Segment Start: RAW DATA
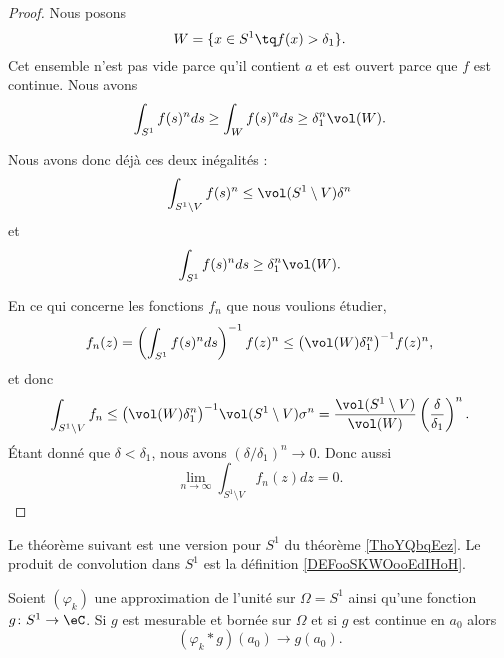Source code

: \begin{proof}
	Nous posons
	\begin{equation}
		W=\{ x\in S^1\tq f(x)>\delta_1 \}.
	\end{equation}
	Cet ensemble n'est pas vide parce qu'il contient \( a\) et est ouvert parce que \( f\) est continue. Nous avons
	\begin{equation}
		\int_{S^1}f(s)^nds\geq \int_{W}f(s)^nds\geq \delta_1^n\vol(W).
	\end{equation}

	Nous avons donc déjà ces deux inégalités :
	\begin{equation}
		\int_{S^1\setminus V}f(s)^n\leq \vol(S^1\setminus V)\delta^n
	\end{equation}
	et
	\begin{equation}
		\int_{S^1}f(s)^nds\geq \delta_1^n\vol(W).
	\end{equation}

	En ce qui concerne les fonctions \( f_n\) que nous voulions étudier,
	\begin{equation}
		f_n(z)=\left( \int_{S^1}f(s)^nds \right)^{-1}f(z)^n\leq \big( \vol(W)\delta_1^n \big)^{-1}f(z)^n,
	\end{equation}
	et donc
	\begin{equation}
		\int_{S^1\setminus V}f_n\leq\big( \vol(W)\delta_1^n \big)^{-1}\vol(S^1\setminus V)\sigma^n=\frac{ \vol(S^1\setminus V) }{ \vol(W) }\left( \frac{ \delta }{ \delta_1 } \right)^n.
	\end{equation}
	Étant donné que \( \delta<\delta_1\), nous avons \( (\delta/\delta_1)^n\to 0\). Donc aussi
	\begin{equation}
		\lim_{n\to \infty} \int_{S^1\setminus V}f_n(z)dz=0.
	\end{equation}
\end{proof}

Le théorème suivant est une version pour \( S^1\) du théorème \ref{ThoYQbqEez}. Le produit de convolution dans \( S^1\) est la définition \ref{DEFooSKWOooEdIHoH}.
\begin{theorem}         \label{THOooIAOPooELSNxq}
	Soient \( (\varphi_k)\) une approximation de l'unité sur \( \Omega=S^1\) ainsi qu'une fonction \( g\colon S^1\to \eC\). Si \( g\) est mesurable et bornée sur \( \Omega\) et si \( g\) est continue en \( a_0\) alors
	\begin{equation}
		(\varphi_k*g)(a_0)\to g(a_0).
	\end{equation}
\end{theorem}

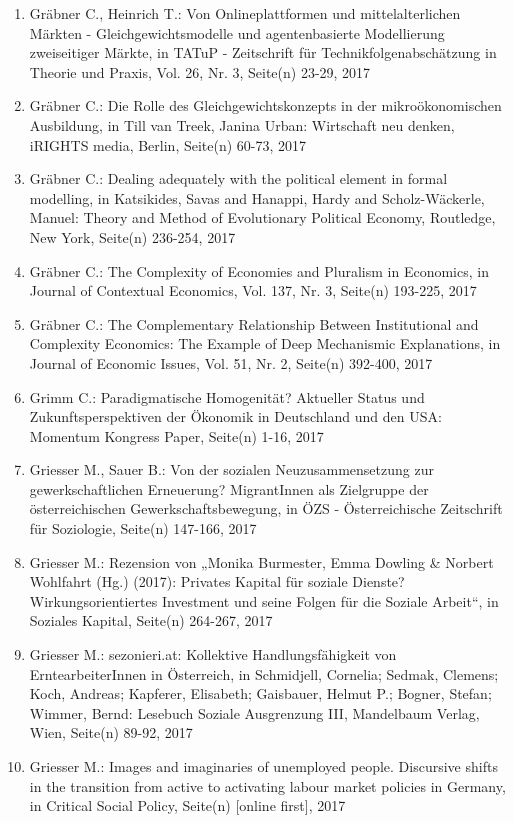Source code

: \begin{enumerate}
	 \item Gräbner C., Heinrich T.: Von Onlineplattformen und mittelalterlichen Märkten - Gleichgewichtsmodelle und agentenbasierte Modellierung zweiseitiger Märkte, in TATuP - Zeitschrift für Technikfolgenabschätzung in Theorie und Praxis, Vol. 26, Nr. 3, Seite(n) 23-29, 2017
	 \item Gräbner C.: Die Rolle des Gleichgewichtskonzepts in der mikroökonomischen Ausbildung, in Till van Treek, Janina Urban: Wirtschaft neu denken, iRIGHTS media, Berlin, Seite(n) 60-73, 2017
	 \item Gräbner C.: Dealing adequately with the political element in formal modelling, in Katsikides, Savas and Hanappi, Hardy and Scholz-Wäckerle, Manuel: Theory and Method of Evolutionary Political Economy, Routledge, New York, Seite(n) 236-254, 2017
	 \item Gräbner C.: The Complexity of Economies and Pluralism in Economics, in Journal of Contextual Economics, Vol. 137, Nr. 3, Seite(n) 193-225, 2017
	 \item Gräbner C.: The Complementary Relationship Between Institutional and Complexity Economics: The Example of Deep Mechanismic Explanations, in Journal of Economic Issues, Vol. 51, Nr. 2, Seite(n) 392-400, 2017
	 \item Grimm C.: Paradigmatische Homogenität? Aktueller Status und Zukunftsperspektiven der Ökonomik in Deutschland und den USA: Momentum Kongress Paper, Seite(n) 1-16, 2017
	 \item Griesser M., Sauer B.: Von der sozialen Neuzusammensetzung zur gewerkschaftlichen Erneuerung? MigrantInnen als Zielgruppe der österreichischen Gewerkschaftsbewegung, in ÖZS - Österreichische Zeitschrift für Soziologie, Seite(n) 147-166, 2017
	 \item Griesser M.: Rezension von „Monika Burmester, Emma Dowling & Norbert Wohlfahrt (Hg.) (2017): Privates Kapital für soziale Dienste? Wirkungsorientiertes Investment und seine Folgen für die Soziale Arbeit“, in Soziales Kapital, Seite(n) 264-267, 2017
	 \item Griesser M.: sezonieri.at: Kollektive Handlungsfähigkeit von ErntearbeiterInnen in Österreich, in Schmidjell, Cornelia; Sedmak, Clemens; Koch, Andreas; Kapferer, Elisabeth; Gaisbauer, Helmut P.; Bogner, Stefan; Wimmer, Bernd: Lesebuch Soziale Ausgrenzung III, Mandelbaum Verlag, Wien, Seite(n) 89-92, 2017
	 \item Griesser M.: Images and imaginaries of unemployed people. Discursive shifts in the transition from active to activating labour market policies in Germany, in Critical Social Policy, Seite(n) [online first], 2017

\end{enumerate}
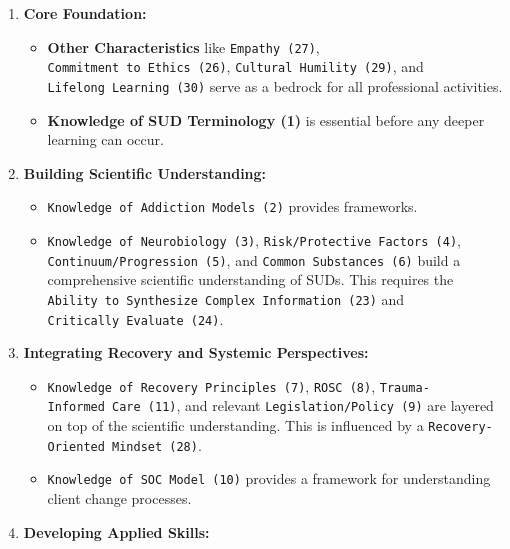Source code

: \documentclass[
  letterpaper,
  DIV=11,
  numbers=noendperiod]{scrartcl}
\providecommand{\tightlist}{%
  \setlength{\itemsep}{0pt}\setlength{\parskip}{0pt}}
\begin{document}
\begin{enumerate}
\def\labelenumi{\arabic{enumi}.}
\tightlist
\item
  \textbf{Core Foundation:}

  \begin{itemize}
  \tightlist
  \item
    \textbf{Other Characteristics} like \texttt{Empathy\ (27)},
    \texttt{Commitment\ to\ Ethics\ (26)},
    \texttt{Cultural\ Humility\ (29)}, and
    \texttt{Lifelong\ Learning\ (30)} serve as a bedrock for all
    professional activities.
  \item
    \textbf{Knowledge of SUD Terminology (1)} is essential before any
    deeper learning can occur.
  \end{itemize}
\item
  \textbf{Building Scientific Understanding:}

  \begin{itemize}
  \tightlist
  \item
    \texttt{Knowledge\ of\ Addiction\ Models\ (2)} provides frameworks.
  \item
    \texttt{Knowledge\ of\ Neurobiology\ (3)},
    \texttt{Risk/Protective\ Factors\ (4)},
    \texttt{Continuum/Progression\ (5)}, and
    \texttt{Common\ Substances\ (6)} build a comprehensive scientific
    understanding of SUDs. This requires the
    \texttt{Ability\ to\ Synthesize\ Complex\ Information\ (23)} and
    \texttt{Critically\ Evaluate\ (24)}.
  \end{itemize}
\item
  \textbf{Integrating Recovery and Systemic Perspectives:}

  \begin{itemize}
  \tightlist
  \item
    \texttt{Knowledge\ of\ Recovery\ Principles\ (7)},
    \texttt{ROSC\ (8)}, \texttt{Trauma-Informed\ Care\ (11)}, and
    relevant \texttt{Legislation/Policy\ (9)} are layered on top of the
    scientific understanding. This is influenced by a
    \texttt{Recovery-Oriented\ Mindset\ (28)}.
  \item
    \texttt{Knowledge\ of\ SOC\ Model\ (10)} provides a framework for
    understanding client change processes.
  \end{itemize}
\item
  \textbf{Developing Applied Skills:}


\end{enumerate}
\end{document}
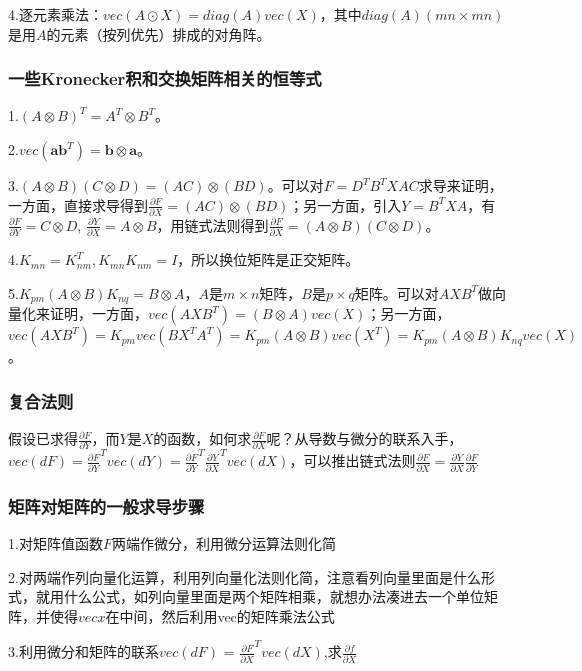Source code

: \documentclass[UTF8]{ctexart}
\begin{document}
		4.逐元素乘法：${vec}(A\odot X) = {diag}(A){vec}(X)$，其中${diag}(A)(mn×mn)$是用$A$的元素（按列优先）排成的对角阵。

		\subsubsection*{一些Kronecker积和交换矩阵相关的恒等式}

		1.$(A\otimes B)^T = A^T \otimes B^T$。
		
		2.${vec}(\boldsymbol{ab}^T) = \boldsymbol{b}\otimes\boldsymbol{a}$。

		3.$(A\otimes B)(C\otimes D) = (AC)\otimes (BD)$。可以对$F = D^TB^TXAC$求导来证明，一方面，直接求导得到$\frac{\partial F}{\partial X} = (AC) \otimes (BD)$；另一方面，引入$Y = B^T X A$，有$\frac{\partial F}{\partial Y} = C \otimes D$, $\frac{\partial Y}{\partial X} = A \otimes B$，用链式法则得到$\frac{\partial F}{\partial X} = (A\otimes B)(C \otimes D)$。
		
		4.$K_{mn} = K_{nm}^T, K_{mn}K_{nm} = I$，所以换位矩阵是正交矩阵。

		5.$K_{pm}(A\otimes B) K_{nq} = B\otimes A$，$A$是$m×n$矩阵，$B$是$p×q$矩阵。可以对$AXB^T$做向量化来证明，一方面，${vec}(AXB^T) = (B\otimes A){vec}(X)$；另一方面，${vec}(AXB^T) = K_{pm}{vec}(BX^TA^T) = K_{pm}(A\otimes B){vec}(X^T) = K_{pm}(A\otimes B) K_{nq}{vec}(X)$。

		\subsubsection*{复合法则}
		假设已求得$\frac{\partial F}{\partial Y}$，而$Y$是$X$的函数，如何求$\frac{\partial F}{\partial X}$呢？从导数与微分的联系入手，${vec}(dF) = \frac{\partial F}{\partial Y}^T{vec}(dY) = \frac{\partial F}{\partial Y}^T\frac{\partial Y}{\partial X}^T{vec}(dX) $，可以推出链式法则$\frac{\partial F}{\partial X} = \frac{\partial Y}{\partial X}\frac{\partial F}{\partial Y}$

		\subsubsection*{矩阵对矩阵的一般求导步骤}
		{\color{red}
		1.对矩阵值函数$F$两端作微分，利用微分运算法则化简

		2.对两端作列向量化运算，利用列向量化法则化简，注意看列向量里面是什么形式，就用什么公式，如列向量里面是两个矩阵相乘，就想办法凑进去一个单位矩阵，并使得${vec}x$在中间，然后利用vec的矩阵乘法公式

		3.利用微分和矩阵的联系${vec}(dF)$ = $\frac{\partial F}{\partial X}^T {vec}(dX)$,求$\frac{\partial f}{\partial X}$}
\end{document}
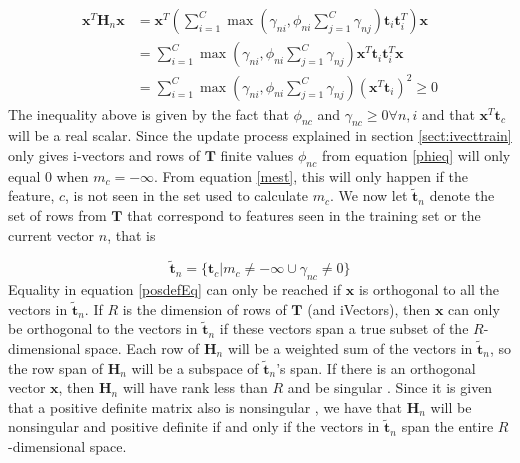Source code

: \begin{align}
\mathbf{x}^T\mathbf{H}_n\mathbf{x} &= \mathbf{x}^T\left(\sum_{i=1}^C\max(\gamma_{ni}, \phi_{ni}\sum_{j=1}^{C}\gamma_{nj})\mathbf{t}_i\mathbf{t}_i^T\right)\mathbf{x} \nonumber \\
&= \sum_{i=1}^C\max(\gamma_{ni}, \phi_{ni}\sum_{j=1}^{C}\gamma_{nj})\mathbf{x}^T\mathbf{t}_i\mathbf{t}_i^T\mathbf{x} \label{posdefEq}\\
&= \sum_{i=1}^C\max(\gamma_{ni}, \phi_{ni}\sum_{j=1}^{C}\gamma_{nj})(\mathbf{x}^T\mathbf{t}_i)^2 \geq 0 \nonumber
\end{align}
The inequality above is given by the fact that $\phi_{nc}$ and $\gamma_{nc} \geq 0 \forall n, i$ and that $\mathbf{x}^T\mathbf{t}_c$ will be a real scalar. Since the update process explained in section \ref{sect:ivecttrain} only gives i-vectors and rows of $\mathbf{T}$ finite values $\phi_{nc}$ from equation \ref{phieq} will only equal 0 when $m_c = -\infty$. From equation \ref{mest}, this will only happen if the feature, $c$, is not seen in the set used to calculate $m_c$. We now let $\mathbf{\tilde{t}}_n$ denote the set of rows from $\mathbf{T}$ that correspond to features seen in the training set or the current vector $n$, that is

\begin{equation*}
\mathbf{\tilde{t}}_n = \{\mathbf{t}_c | m_c \neq -\infty \cup \gamma_{nc} \neq 0\}
\end{equation*}
Equality in equation \ref{posdefEq} can only be reached if $\mathbf{x}$ is orthogonal to all the vectors in $\mathbf{\tilde{t}}_n$. If $R$ is the dimension of rows of $\mathbf{T}$ (and iVectors), then $\mathbf{x}$ can only be orthogonal to the vectors in $\mathbf{\tilde{t}}_n$ if these vectors span a true subset of the $R$-dimensional space. Each row of $\mathbf{H}_n$ will be a weighted sum of the vectors in $\mathbf{\tilde{t}}_n$, so the row span of $\mathbf{H}_n$ will be a subspace of $\mathbf{\tilde{t}}_n$'s span. If there is an orthogonal vector $\mathbf{x}$, then $\mathbf{H}_n$ will have rank less than $R$ and be singular \cite[p. 54]{matte3}. Since it is given that a positive definite matrix also is nonsingular \cite[760]{cormen},  we have that $\mathbf{H}_n$ will be nonsingular and positive definite if and only if the vectors in $\mathbf{\tilde{t}}_n$ span the entire $R$-dimensional space.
Segment End: RAW DATA
** TASK DIRECTIONS **
Only the number is wanted: how many lines in the data include the word "left"?

** ANSWER **
3